Un mouvement rebelle en perte de vitesse
Mais l'heure est semble-t-il venue pour Dakar de rétablir son autorité dans la région. Cette vaste opération de reprise en main s'explique par l'affaiblissement du mouvement rebelle, rendant désormais possible une opération militaire décisive. Depuis l'accord de 2004, la paix ne s'est jamais réellement installée. Le MFDC s'est fractionné entre faucons et colombes, et les tensions sont devenues vives entre factions. L'un des chefs, Abdou Elinkine Diatta, a même été assassiné, probablement par un groupe rival qui le jugeait trop tendre, en octobre 2019.

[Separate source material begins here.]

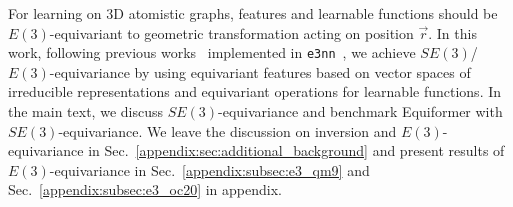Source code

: For learning on 3D atomistic graphs, features and learnable functions should be $E(3)$-equivariant to geometric transformation acting on position $\vec{r}$. 
In this work, following previous works~\citep{tfn,kondor2018clebsch,3dsteerable} implemented in \texttt{e3nn}~\citep{e3nn}, we achieve $SE(3)$/$E(3)$-equivariance by using equivariant features based on vector spaces of irreducible representations and equivariant operations for learnable functions.
In the main text, we discuss $SE(3)$-equivariance and benchmark Equiformer with $SE(3)$-equivariance.
We leave the discussion on inversion and $E(3)$-equivariance in Sec.~\ref{appendix:sec:additional_background} and present results of $E(3)$-equivariance in Sec.~\ref{appendix:subsec:e3_qm9} and Sec.~\ref{appendix:subsec:e3_oc20} in appendix.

A l'époque, les observateurs y voyaient déjà un signe de la perte de vitesse du mouvement rebelle. D'ailleurs aujourd'hui, suite à l'opération militaire, un chef d'une base rebelle, Fatouma Coly, a appelé à un cessez-le-feu, "fidèle à ses engagements de vouloir régler le conflit casamançais par le dialogue et la négociation".
Un contexte régional favorable
L'opération a aussi été rendue possible grâce au réchauffement diplomatique entre le Sénégal et la Guinée-Bissau. Longtemps les relations diplomatiques ont été exécrables entre les deux pays, chacun recherchant le leadership de la région. De plus, un conflit frontalier pour une zone potentiellement riche en pétrole a conduit les deux pays devant les tribunaux internationaux.
La Casamance et la Guinée-Bissau partagent groupes ethniques et mêmes croyances. Est-ce par empathie ou pour fragiliser le voisin sénégalais ? En tout cas, Bissau a soutenu la rébellion, lui fournissant des armes et une zone de repli. Mais au fil du temps, les relations se sont normalisées. Aujourd'hui, Dakar assure avoir le soutien de son voisin pour mener son opération militaire en Casamance.
Sécuriser le retour des déplacés
Le Sénégal devait aussi garantir la réinstallation des populations déplacées de la région par le conflit. RFI rapporte l'appel de certains élus de Casamance qui réclament plus de sécurité afin de protéger les populations de retour. Car, en raison de la présence des groupes armés, le secteur était devenu une zone de non-droit, propice à tous les trafics. Elle est même devenue la première région d'Afrique de l'Ouest pour la production de cannabis.
Mais le retour de ces habitants ne se fait pas sans mal, comme le rapportait l'été dernier le journal sénégalais Le Quotidien. Dans ces zones agricoles potentiellement très riches, la population manque de tout et sa sécurité est loin d'être garantie.